- _Exercise instructions_:
Of the entries below, restate word for word only the section that runs from the line with "y' = g(x) \cdot h(y)" to the line with "Homogeneous linear ODE for $\Phi(t)$\\", counting both ends.

- _Dataset content_:
•••

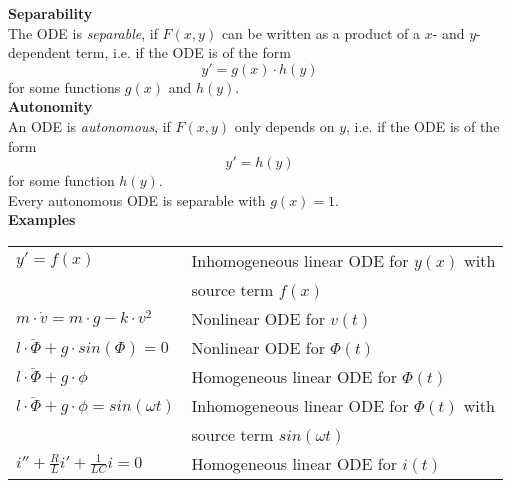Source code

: \textbf{Separability}\\
The ODE is \emph{separable}, if $F(x, y)$ can be written as a product of a $x$- and $y$-dependent term, i.e. if the ODE is of the form
\begin{equation}
  y' = g(x) \cdot h(y)
\end{equation}
for some functions $g(x)$ and $h(y)$.\\

\textbf{Autonomity}\\
An ODE is \emph{autonomous}, if $F(x, y)$ only depends on $y$, i.e. if the ODE is of the form
\begin{equation}
  y' = h(y)
\end{equation}
for some function $h(y)$.\\
Every autonomous ODE is separable with $g(x) = 1$.\\

\textbf{Examples}\\
\begin{tabular}{ll}
  $y' = f(x)$ & Inhomogeneous linear ODE for $y(x)$ with\\
  & source term $f(x)$\\
  $m \cdot \dot{v} = m \cdot g - k \cdot v^2$ & Nonlinear ODE for $v(t)$\\
  $l \cdot \ddot{\Phi} + g \cdot sin(\Phi) = 0$ & Nonlinear ODE for $\Phi(t)$\\
  $l \cdot \ddot{\Phi} + g \cdot \phi$ & Homogeneous linear ODE for $\Phi(t)$\\
  $l \cdot \ddot{\Phi} + g \cdot \phi = sin(\omega t)$ & Inhomogeneous linear ODE for $\Phi(t)$ with\\
  & source term $sin(\omega t)$\\
  $i''+ \frac{R}{L}i' + \frac{1}{LC}i = 0$ & Homogeneous linear ODE for $i(t)$
\end{tabular}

•••

- _Solution to the problem_:
  y' = g(x) \cdot h(y)
\end{equation}
for some functions $g(x)$ and $h(y)$.\\

\textbf{Autonomity}\\
An ODE is \emph{autonomous}, if $F(x, y)$ only depends on $y$, i.e. if the ODE is of the form
\begin{equation}
  y' = h(y)
\end{equation}
for some function $h(y)$.\\
Every autonomous ODE is separable with $g(x) = 1$.\\

\textbf{Examples}\\
\begin{tabular}{ll}
  $y' = f(x)$ & Inhomogeneous linear ODE for $y(x)$ with\\
  & source term $f(x)$\\
  $m \cdot \dot{v} = m \cdot g - k \cdot v^2$ & Nonlinear ODE for $v(t)$\\
  $l \cdot \ddot{\Phi} + g \cdot sin(\Phi) = 0$ & Nonlinear ODE for $\Phi(t)$\\
  $l \cdot \ddot{\Phi} + g \cdot \phi$ & Homogeneous linear ODE for $\Phi(t)$\\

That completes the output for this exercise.